- 1/4 cup + 1 teaspoon vegetable oil
- 1 cup chopped white onion
- 1/4 cup garlic, pressed
- 4 pounds chicken quarters, cut into serving-sized pieces
- 1 cup soy sauce
- 2 teaspoons ground achuete (also known as achiote or annatto)
- 1 cup distilled white vinegar
- 1/2 cup sugar
- 5 bay leaves
- 1 1/2 tablespoons cornstarch
- Salt and pepper, to taste
- Steamed white rice, to serve
Heat ½ cup oil in a large stockpot. Add onion and garlic, season with salt and pepper and saute, stirring occasionally, until onion is translucent.
Add chicken, soy sauce and achuete, then season with salt and pepper. Stir to combine all ingredients, then add the vinegar. DO NOT STIR the pot after adding the vinegar.

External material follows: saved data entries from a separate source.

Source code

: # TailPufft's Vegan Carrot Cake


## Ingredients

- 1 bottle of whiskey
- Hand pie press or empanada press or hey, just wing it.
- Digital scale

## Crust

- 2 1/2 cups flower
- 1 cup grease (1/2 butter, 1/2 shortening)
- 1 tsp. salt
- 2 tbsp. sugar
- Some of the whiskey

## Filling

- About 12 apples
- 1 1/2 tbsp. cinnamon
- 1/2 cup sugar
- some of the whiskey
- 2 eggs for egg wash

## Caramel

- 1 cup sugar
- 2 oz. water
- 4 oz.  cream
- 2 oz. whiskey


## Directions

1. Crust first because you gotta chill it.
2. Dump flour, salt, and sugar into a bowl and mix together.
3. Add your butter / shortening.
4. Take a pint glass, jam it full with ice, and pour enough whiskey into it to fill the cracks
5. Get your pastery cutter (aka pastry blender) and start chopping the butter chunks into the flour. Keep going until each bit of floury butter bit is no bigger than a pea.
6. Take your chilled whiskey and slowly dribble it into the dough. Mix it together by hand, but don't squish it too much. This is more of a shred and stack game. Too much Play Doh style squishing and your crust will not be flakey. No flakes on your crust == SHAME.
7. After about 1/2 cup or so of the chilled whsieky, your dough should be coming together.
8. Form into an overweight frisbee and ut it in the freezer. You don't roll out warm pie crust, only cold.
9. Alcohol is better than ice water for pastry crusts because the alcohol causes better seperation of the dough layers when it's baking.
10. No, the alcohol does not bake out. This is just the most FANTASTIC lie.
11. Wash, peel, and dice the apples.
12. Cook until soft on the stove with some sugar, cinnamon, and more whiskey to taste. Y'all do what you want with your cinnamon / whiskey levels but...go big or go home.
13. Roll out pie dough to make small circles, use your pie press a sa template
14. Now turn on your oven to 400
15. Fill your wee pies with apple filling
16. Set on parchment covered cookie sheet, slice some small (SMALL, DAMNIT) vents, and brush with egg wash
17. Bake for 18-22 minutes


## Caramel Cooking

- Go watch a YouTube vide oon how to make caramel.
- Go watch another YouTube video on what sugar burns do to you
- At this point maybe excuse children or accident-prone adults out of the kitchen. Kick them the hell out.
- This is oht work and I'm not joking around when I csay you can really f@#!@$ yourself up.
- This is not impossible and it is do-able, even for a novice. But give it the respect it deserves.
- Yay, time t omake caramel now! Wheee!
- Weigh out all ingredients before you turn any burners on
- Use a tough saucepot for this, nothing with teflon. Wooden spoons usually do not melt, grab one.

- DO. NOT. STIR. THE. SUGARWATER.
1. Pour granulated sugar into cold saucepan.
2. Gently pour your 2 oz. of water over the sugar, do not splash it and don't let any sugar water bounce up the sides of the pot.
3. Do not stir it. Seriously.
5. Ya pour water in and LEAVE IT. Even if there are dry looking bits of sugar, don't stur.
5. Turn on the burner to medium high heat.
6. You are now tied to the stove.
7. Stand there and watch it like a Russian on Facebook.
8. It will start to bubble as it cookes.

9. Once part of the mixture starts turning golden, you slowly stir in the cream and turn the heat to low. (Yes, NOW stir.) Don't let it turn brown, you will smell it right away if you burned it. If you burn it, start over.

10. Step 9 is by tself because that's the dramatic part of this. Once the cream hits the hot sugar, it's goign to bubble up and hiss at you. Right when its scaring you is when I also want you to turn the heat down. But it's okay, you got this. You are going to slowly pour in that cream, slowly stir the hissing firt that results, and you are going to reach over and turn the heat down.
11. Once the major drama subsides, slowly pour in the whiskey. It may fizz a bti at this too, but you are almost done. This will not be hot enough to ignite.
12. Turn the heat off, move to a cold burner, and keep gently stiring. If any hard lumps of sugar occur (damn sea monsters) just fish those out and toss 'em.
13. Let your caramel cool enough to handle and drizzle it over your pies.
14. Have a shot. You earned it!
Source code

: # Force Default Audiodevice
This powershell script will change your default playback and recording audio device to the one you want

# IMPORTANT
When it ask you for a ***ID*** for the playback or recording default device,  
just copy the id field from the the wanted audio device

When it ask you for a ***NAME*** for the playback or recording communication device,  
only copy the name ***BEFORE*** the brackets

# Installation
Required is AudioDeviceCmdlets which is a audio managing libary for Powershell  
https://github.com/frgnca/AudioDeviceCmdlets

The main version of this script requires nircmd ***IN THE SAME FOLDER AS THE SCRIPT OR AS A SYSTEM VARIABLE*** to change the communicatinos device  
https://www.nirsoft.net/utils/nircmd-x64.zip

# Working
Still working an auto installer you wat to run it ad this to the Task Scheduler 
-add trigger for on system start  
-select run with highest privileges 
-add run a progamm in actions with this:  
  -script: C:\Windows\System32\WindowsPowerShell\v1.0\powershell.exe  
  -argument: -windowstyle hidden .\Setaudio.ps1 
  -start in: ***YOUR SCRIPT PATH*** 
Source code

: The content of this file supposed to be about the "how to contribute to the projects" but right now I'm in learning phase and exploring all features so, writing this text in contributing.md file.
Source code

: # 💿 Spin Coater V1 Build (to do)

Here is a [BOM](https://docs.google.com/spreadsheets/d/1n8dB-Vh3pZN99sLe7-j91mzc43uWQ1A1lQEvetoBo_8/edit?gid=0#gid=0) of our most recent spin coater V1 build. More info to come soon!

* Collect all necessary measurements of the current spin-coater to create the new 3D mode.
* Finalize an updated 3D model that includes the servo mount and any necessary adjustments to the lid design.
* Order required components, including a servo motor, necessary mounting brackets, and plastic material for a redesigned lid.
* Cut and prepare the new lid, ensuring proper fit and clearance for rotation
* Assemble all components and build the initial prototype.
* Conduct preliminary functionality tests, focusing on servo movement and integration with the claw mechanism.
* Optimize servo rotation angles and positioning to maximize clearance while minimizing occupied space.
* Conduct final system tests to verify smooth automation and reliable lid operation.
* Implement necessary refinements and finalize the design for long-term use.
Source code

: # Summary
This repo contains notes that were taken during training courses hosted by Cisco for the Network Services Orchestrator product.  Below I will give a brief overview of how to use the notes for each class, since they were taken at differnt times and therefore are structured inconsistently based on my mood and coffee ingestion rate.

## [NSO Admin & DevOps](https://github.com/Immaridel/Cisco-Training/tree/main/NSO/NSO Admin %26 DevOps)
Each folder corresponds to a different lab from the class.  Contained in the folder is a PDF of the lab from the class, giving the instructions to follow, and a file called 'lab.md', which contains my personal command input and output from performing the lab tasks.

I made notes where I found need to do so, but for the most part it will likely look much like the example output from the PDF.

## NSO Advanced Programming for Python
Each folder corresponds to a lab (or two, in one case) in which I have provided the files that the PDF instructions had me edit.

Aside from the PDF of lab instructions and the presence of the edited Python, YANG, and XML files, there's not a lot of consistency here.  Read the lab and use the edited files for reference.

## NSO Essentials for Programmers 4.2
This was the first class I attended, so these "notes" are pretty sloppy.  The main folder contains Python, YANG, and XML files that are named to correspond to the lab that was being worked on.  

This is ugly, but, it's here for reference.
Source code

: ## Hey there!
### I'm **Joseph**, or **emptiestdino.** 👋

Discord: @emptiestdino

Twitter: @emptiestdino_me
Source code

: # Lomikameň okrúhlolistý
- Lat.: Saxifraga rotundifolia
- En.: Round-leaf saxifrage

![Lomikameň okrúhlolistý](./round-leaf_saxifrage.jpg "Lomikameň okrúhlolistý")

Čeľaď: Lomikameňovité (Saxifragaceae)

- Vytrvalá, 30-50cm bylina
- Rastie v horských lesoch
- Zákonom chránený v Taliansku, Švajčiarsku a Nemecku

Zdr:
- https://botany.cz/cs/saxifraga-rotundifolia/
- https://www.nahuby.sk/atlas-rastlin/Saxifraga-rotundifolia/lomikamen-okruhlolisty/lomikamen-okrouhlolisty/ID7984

Bring adobo to a boil then reduce heat to medium low and cook, uncovered, for 20 minutes, until vinegar is boiled off. After 20 minutes add the sugar and bay leaves and allow to simmer for another 10 to 15 minutes.
In a small bowl, mix cornstarch with a teaspoon of water. Stir cornstarch mixture into adobo then allow to simmer until sauce is thickened and loses the cornstarch taste. Season to taste with salt and pepper. Serve over steamed white rice.